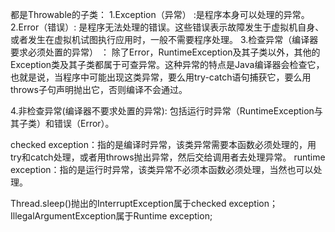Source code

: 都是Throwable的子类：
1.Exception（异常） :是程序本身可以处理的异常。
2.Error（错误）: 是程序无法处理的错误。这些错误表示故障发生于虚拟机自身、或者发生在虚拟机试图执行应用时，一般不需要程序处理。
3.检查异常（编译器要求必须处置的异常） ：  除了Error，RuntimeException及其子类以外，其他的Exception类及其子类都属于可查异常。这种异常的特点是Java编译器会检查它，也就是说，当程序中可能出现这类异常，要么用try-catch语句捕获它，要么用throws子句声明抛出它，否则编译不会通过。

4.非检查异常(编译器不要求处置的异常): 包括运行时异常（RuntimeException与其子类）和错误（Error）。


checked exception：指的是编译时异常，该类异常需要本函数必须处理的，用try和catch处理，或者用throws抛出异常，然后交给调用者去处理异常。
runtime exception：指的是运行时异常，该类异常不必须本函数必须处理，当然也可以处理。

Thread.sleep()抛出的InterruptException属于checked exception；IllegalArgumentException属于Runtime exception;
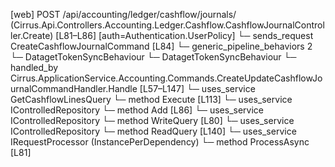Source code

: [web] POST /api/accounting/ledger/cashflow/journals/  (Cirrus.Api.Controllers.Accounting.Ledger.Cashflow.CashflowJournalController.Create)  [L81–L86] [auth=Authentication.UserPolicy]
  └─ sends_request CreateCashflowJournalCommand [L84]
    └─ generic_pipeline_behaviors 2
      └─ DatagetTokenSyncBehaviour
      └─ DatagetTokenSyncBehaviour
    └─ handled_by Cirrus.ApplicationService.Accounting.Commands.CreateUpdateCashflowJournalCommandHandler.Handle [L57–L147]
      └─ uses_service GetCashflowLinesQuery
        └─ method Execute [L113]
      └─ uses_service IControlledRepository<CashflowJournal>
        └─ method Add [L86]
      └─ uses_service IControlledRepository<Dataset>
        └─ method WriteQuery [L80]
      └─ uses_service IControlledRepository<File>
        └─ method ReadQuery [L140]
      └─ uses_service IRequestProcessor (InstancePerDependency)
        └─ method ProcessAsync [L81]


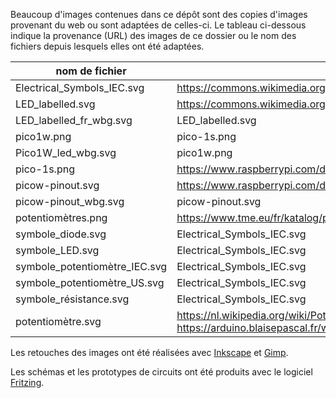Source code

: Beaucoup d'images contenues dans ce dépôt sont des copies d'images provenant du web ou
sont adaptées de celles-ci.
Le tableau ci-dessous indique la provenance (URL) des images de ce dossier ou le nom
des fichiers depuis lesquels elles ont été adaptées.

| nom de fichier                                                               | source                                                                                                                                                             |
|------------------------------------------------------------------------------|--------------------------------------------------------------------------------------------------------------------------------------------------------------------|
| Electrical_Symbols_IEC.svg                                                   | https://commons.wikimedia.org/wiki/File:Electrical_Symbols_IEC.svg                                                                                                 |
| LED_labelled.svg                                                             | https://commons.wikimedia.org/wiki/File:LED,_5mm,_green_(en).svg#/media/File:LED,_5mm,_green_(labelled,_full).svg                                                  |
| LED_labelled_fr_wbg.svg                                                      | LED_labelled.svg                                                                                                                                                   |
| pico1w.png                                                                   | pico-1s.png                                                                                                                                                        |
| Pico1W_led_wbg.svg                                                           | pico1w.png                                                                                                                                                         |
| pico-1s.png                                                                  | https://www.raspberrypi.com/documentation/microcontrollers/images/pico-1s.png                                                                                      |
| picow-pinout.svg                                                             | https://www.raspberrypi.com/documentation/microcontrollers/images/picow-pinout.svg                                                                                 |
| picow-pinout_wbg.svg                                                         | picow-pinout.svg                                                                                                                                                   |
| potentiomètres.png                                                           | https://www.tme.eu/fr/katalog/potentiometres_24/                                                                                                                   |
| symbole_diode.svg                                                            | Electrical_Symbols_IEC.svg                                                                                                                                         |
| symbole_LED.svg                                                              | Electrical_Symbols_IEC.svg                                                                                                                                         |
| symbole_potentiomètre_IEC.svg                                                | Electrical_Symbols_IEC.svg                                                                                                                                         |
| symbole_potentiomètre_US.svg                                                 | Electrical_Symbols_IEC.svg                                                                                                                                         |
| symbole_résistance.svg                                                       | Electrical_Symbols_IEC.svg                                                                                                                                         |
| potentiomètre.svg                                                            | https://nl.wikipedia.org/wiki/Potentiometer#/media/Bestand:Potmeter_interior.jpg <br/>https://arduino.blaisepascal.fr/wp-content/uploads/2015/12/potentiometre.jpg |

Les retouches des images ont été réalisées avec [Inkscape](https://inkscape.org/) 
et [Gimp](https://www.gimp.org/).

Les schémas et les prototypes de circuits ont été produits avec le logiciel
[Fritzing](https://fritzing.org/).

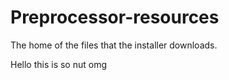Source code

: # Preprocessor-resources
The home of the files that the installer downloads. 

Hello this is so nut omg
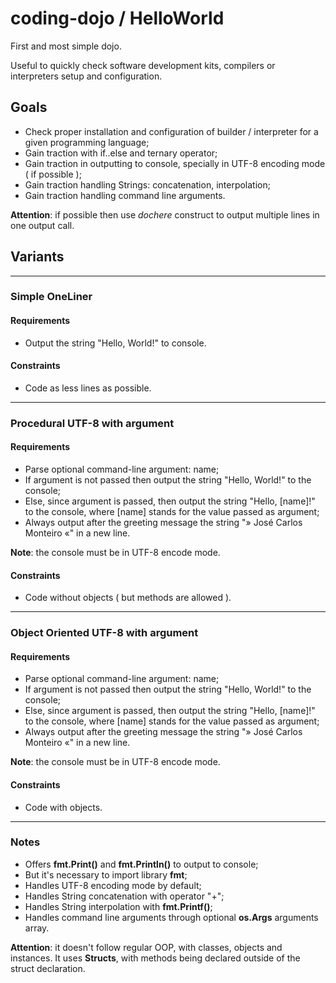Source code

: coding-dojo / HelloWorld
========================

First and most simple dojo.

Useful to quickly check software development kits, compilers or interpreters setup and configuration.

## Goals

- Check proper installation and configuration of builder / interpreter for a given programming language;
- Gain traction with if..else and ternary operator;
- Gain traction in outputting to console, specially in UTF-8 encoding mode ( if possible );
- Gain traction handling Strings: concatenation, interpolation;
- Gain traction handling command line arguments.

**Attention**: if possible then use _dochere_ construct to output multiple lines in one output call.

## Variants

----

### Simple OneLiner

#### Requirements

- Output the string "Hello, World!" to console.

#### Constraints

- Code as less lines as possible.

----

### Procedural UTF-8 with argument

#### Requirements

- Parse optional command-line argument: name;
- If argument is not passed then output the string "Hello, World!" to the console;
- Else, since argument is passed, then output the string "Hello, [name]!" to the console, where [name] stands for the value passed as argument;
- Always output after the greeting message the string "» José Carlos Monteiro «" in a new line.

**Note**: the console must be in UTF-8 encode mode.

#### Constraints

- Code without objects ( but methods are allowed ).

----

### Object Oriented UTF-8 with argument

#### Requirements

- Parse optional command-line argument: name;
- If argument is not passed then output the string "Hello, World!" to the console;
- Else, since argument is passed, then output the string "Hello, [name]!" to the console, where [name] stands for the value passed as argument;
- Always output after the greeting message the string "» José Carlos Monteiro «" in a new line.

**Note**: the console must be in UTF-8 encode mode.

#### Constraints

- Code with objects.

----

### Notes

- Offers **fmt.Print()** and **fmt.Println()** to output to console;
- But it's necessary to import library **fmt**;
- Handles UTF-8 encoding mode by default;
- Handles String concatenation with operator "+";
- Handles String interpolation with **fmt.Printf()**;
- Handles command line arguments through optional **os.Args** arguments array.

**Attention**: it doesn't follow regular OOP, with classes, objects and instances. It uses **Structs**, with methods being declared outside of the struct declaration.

> EXERCISE OBJECTIVE: From the very first line of the listing above through the line that holds "method WriteQuery [L80]", write out each line exactly as it stands, leaving pictures out.

> TASK SOLUTION:
Source code

: 都是Throwable的子类：
1.Exception（异常） :是程序本身可以处理的异常。
2.Error（错误）: 是程序无法处理的错误。这些错误表示故障发生于虚拟机自身、或者发生在虚拟机试图执行应用时，一般不需要程序处理。
3.检查异常（编译器要求必须处置的异常） ：  除了Error，RuntimeException及其子类以外，其他的Exception类及其子类都属于可查异常。这种异常的特点是Java编译器会检查它，也就是说，当程序中可能出现这类异常，要么用try-catch语句捕获它，要么用throws子句声明抛出它，否则编译不会通过。

4.非检查异常(编译器不要求处置的异常): 包括运行时异常（RuntimeException与其子类）和错误（Error）。


checked exception：指的是编译时异常，该类异常需要本函数必须处理的，用try和catch处理，或者用throws抛出异常，然后交给调用者去处理异常。
runtime exception：指的是运行时异常，该类异常不必须本函数必须处理，当然也可以处理。

Thread.sleep()抛出的InterruptException属于checked exception；IllegalArgumentException属于Runtime exception;
Source code

: [web] POST /api/accounting/ledger/cashflow/journals/  (Cirrus.Api.Controllers.Accounting.Ledger.Cashflow.CashflowJournalController.Create)  [L81–L86] [auth=Authentication.UserPolicy]
  └─ sends_request CreateCashflowJournalCommand [L84]
    └─ generic_pipeline_behaviors 2
      └─ DatagetTokenSyncBehaviour
      └─ DatagetTokenSyncBehaviour
    └─ handled_by Cirrus.ApplicationService.Accounting.Commands.CreateUpdateCashflowJournalCommandHandler.Handle [L57–L147]
      └─ uses_service GetCashflowLinesQuery
        └─ method Execute [L113]
      └─ uses_service IControlledRepository<CashflowJournal>
        └─ method Add [L86]
      └─ uses_service IControlledRepository<Dataset>
        └─ method WriteQuery [L80]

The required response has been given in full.